• **Try it**:
Filter the entries for the word "chính". Copy each line that has it.

---------- Material for this exercise ----------

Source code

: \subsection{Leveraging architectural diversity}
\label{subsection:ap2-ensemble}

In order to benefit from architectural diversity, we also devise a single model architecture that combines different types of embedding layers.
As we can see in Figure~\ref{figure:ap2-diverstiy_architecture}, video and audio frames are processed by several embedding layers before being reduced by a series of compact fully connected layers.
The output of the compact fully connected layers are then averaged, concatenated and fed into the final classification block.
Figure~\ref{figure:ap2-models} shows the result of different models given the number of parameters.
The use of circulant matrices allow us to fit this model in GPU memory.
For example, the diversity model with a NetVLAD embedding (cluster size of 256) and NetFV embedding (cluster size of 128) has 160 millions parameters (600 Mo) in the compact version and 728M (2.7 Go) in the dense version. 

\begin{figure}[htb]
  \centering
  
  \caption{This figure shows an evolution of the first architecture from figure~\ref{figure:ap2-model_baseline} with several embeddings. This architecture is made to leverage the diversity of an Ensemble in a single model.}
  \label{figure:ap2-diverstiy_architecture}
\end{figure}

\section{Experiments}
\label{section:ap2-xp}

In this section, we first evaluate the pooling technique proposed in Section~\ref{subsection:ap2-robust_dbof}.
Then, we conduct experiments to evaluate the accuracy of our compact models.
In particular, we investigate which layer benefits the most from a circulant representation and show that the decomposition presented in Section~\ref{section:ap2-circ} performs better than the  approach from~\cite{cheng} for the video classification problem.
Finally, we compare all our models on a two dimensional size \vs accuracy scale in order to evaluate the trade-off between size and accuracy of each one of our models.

----------
---------- Material for this exercise ----------

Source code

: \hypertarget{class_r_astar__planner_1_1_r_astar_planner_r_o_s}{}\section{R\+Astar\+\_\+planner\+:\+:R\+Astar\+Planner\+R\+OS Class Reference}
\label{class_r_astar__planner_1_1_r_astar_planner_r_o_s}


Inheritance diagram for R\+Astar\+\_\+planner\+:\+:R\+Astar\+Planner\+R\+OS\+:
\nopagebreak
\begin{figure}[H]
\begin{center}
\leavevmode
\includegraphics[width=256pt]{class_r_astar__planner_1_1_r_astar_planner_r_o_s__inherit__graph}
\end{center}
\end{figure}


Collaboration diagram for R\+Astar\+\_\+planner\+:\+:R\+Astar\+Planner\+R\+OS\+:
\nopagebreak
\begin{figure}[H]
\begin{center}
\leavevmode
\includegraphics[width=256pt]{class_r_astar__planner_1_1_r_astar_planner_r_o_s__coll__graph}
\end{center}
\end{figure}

----------
---------- Material for this exercise ----------

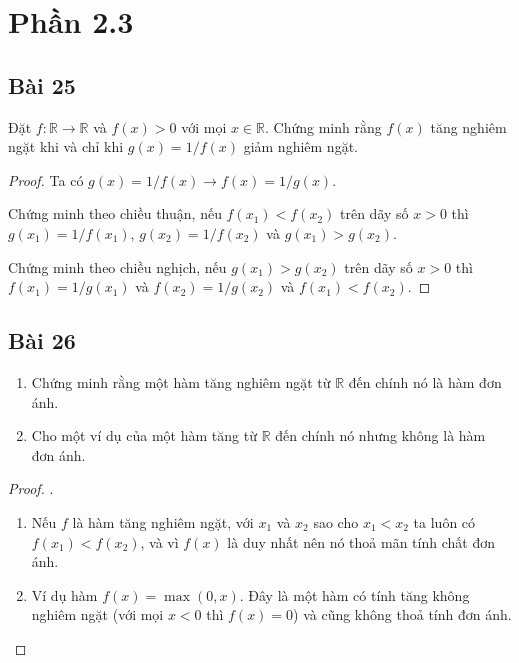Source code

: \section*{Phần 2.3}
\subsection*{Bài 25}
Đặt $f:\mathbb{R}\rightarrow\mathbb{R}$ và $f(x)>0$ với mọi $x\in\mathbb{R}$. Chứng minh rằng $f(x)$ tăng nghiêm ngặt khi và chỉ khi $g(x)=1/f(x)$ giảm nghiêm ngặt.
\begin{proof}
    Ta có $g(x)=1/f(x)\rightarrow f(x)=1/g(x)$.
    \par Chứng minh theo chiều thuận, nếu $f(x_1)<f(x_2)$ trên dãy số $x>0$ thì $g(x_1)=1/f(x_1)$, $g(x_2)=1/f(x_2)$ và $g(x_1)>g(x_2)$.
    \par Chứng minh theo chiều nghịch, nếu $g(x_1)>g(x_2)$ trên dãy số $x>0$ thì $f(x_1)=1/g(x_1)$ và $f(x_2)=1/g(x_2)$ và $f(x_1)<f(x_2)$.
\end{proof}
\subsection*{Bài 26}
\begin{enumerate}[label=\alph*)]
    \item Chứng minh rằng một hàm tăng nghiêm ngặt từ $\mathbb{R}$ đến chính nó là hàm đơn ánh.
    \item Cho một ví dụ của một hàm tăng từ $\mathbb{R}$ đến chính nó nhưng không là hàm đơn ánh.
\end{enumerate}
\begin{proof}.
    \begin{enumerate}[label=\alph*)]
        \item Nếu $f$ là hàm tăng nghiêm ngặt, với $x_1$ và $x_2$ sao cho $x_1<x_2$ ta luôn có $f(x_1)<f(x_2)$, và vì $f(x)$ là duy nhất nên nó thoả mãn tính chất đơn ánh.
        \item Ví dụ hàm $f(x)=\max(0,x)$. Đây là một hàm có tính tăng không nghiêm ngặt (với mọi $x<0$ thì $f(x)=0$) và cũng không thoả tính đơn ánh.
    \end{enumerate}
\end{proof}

----------

• **Answer box**:
    \item Chứng minh rằng một hàm tăng nghiêm ngặt từ $\mathbb{R}$ đến chính nó là hàm đơn ánh.
    \item Cho một ví dụ của một hàm tăng từ $\mathbb{R}$ đến chính nó nhưng không là hàm đơn ánh.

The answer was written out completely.